WHAT THE EXERCISE ASKS:
In the data below, how many lines include the string "redirect"? Give only the number.

SOURCE DATA:
>>>>>
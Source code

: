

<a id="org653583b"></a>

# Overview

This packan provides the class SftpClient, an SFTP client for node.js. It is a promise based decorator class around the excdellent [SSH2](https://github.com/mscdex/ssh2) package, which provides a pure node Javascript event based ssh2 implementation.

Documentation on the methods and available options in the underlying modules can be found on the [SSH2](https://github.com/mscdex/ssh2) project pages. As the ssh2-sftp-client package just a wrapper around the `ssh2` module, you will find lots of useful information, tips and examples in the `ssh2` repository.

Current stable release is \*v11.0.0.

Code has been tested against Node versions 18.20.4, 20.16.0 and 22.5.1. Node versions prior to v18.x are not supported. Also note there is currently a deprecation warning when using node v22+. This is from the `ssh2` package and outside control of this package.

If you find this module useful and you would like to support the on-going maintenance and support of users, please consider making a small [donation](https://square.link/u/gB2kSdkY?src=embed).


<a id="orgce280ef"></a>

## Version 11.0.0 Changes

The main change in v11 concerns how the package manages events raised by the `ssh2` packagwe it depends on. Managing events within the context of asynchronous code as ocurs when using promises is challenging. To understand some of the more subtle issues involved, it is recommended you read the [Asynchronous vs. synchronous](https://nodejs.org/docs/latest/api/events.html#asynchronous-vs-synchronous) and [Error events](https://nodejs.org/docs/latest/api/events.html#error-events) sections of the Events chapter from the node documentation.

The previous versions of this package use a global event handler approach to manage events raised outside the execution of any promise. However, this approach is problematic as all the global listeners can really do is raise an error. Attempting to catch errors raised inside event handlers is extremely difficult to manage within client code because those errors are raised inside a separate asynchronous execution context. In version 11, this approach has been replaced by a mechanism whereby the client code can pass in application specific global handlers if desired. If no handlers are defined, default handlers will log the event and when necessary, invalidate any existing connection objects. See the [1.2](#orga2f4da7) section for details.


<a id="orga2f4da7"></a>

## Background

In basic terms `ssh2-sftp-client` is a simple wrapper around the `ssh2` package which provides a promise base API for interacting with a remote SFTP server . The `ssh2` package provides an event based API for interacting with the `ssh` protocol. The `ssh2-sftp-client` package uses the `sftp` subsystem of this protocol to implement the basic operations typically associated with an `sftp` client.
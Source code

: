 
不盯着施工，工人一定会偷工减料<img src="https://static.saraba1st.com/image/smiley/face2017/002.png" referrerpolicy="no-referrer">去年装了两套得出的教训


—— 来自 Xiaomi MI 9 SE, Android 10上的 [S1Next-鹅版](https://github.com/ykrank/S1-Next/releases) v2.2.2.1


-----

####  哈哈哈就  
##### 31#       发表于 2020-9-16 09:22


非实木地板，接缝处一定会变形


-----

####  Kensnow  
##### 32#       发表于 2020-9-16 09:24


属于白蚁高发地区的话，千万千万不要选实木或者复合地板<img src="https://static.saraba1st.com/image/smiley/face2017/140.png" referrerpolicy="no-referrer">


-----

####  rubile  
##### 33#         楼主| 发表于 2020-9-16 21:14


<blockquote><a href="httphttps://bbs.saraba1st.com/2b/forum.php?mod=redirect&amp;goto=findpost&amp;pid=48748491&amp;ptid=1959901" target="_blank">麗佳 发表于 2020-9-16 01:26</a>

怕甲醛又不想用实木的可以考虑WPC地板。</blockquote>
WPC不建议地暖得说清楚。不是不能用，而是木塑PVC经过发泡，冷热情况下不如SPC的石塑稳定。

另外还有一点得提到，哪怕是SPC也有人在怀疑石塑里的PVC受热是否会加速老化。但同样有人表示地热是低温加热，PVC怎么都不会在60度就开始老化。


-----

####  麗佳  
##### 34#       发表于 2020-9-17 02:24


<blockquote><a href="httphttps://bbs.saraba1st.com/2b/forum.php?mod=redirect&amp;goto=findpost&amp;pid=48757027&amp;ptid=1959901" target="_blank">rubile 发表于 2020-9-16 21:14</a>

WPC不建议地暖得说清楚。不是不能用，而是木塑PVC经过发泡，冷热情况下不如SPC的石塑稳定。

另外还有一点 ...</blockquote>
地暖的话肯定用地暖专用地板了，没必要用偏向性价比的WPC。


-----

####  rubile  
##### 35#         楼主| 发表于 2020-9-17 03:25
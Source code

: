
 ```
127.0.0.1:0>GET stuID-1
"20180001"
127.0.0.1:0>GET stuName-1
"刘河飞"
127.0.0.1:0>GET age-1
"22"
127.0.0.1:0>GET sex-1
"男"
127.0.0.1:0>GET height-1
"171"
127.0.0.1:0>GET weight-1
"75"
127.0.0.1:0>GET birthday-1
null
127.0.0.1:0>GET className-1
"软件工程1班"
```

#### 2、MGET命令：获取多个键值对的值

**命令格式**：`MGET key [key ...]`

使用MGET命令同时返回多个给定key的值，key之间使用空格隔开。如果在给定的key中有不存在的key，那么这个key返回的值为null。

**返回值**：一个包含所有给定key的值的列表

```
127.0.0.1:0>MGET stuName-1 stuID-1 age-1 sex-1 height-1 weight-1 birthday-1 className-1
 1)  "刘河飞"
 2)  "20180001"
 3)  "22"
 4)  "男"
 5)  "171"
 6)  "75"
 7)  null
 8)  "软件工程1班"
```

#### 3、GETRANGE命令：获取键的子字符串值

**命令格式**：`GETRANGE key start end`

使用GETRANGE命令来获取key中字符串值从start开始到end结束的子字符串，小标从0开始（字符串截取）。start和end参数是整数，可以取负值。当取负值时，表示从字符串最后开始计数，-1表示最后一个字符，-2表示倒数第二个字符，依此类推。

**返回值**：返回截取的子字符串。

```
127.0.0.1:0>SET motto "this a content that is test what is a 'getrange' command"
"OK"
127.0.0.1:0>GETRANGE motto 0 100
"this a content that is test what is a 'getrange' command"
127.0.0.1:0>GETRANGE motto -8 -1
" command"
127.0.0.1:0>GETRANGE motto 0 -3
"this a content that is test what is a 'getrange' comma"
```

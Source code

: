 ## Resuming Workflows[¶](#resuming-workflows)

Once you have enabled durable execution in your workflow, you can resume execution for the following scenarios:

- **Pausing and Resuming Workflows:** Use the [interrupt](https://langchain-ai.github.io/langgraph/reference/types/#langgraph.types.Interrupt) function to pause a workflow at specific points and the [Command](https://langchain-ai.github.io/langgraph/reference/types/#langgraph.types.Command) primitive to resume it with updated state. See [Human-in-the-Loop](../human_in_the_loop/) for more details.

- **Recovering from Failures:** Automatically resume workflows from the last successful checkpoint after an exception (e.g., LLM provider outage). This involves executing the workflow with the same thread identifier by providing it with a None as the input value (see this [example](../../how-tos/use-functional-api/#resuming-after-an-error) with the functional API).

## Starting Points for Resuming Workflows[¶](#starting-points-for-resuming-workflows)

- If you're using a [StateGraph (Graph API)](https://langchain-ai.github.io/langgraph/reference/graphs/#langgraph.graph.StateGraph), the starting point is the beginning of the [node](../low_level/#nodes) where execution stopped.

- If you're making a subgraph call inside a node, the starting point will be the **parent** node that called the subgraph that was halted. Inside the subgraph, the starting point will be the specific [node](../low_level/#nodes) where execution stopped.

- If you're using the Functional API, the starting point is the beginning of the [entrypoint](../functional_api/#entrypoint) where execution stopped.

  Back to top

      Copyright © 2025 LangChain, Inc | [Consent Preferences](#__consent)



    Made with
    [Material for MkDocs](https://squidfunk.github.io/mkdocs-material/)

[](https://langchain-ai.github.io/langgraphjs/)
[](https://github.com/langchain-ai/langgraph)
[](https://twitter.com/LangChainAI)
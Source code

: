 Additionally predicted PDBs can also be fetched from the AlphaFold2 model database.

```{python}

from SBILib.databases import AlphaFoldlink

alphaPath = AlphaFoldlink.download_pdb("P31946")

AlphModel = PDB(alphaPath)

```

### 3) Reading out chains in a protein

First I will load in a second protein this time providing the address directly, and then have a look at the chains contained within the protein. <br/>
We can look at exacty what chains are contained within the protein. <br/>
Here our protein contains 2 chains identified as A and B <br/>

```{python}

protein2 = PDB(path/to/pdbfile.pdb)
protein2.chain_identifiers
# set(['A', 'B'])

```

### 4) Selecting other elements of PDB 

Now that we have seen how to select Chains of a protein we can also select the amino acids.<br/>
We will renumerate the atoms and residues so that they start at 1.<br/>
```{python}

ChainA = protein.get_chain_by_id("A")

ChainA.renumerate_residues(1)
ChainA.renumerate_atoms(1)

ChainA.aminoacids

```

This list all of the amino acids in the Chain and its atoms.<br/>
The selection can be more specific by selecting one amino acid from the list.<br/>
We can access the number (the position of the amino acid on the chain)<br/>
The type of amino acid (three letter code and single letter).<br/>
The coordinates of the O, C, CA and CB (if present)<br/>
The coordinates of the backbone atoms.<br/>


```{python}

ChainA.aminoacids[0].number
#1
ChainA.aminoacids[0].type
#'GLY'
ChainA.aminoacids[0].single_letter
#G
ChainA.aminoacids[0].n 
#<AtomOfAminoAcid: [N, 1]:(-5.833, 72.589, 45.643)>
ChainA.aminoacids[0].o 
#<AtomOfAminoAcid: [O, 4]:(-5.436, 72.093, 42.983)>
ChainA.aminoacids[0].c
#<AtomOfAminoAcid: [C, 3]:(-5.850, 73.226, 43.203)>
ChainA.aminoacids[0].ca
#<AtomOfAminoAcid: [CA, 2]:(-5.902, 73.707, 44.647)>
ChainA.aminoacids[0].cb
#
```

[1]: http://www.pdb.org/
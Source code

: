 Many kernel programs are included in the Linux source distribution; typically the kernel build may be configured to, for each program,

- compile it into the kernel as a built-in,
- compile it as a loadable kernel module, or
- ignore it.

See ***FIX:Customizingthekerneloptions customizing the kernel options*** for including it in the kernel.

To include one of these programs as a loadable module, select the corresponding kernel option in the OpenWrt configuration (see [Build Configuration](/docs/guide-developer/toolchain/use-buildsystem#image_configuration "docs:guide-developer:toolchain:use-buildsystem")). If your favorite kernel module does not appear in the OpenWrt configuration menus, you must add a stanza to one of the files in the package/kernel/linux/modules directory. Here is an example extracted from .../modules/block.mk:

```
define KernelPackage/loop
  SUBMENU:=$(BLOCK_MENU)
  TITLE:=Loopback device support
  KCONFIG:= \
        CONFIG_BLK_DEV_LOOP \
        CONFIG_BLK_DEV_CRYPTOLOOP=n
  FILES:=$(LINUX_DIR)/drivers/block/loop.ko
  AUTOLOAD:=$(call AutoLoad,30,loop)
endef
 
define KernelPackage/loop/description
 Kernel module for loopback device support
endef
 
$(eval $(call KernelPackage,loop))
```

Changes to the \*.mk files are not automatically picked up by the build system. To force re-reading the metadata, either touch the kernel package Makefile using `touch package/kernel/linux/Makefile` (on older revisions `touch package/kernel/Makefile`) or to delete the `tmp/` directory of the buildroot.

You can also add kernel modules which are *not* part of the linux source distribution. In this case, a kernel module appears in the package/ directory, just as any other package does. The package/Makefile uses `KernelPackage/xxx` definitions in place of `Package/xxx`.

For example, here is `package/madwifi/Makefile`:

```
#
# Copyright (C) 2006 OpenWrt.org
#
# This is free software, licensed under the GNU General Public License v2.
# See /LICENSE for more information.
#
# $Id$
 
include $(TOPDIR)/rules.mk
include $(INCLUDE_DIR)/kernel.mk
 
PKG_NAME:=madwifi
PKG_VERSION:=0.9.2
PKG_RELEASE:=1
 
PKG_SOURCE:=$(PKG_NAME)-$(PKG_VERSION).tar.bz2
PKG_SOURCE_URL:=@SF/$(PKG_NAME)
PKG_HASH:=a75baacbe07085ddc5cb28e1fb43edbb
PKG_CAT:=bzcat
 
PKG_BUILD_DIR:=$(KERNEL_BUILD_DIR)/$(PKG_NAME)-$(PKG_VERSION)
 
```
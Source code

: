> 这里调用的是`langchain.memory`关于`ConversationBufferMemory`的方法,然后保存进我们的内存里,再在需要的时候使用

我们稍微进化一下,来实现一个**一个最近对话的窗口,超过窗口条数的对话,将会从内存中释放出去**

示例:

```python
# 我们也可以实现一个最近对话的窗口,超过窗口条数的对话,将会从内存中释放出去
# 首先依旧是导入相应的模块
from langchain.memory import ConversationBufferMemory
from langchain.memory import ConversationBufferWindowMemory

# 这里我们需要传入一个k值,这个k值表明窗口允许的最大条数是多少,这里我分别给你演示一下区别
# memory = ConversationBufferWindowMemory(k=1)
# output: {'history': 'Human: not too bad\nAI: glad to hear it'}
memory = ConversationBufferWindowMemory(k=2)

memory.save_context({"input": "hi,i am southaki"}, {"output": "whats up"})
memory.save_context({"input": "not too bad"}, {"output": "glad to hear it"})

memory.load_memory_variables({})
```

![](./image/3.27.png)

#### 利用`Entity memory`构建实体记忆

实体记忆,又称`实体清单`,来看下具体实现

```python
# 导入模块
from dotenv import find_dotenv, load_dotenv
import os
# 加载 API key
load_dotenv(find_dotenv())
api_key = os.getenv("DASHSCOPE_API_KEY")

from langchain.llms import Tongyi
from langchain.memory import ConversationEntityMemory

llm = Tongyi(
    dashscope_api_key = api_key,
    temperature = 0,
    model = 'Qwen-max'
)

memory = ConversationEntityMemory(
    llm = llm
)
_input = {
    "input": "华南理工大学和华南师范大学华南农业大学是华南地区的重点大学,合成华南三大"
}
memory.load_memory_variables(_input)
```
<<<<<
RESPONSE TO THIS EXERCISE:
2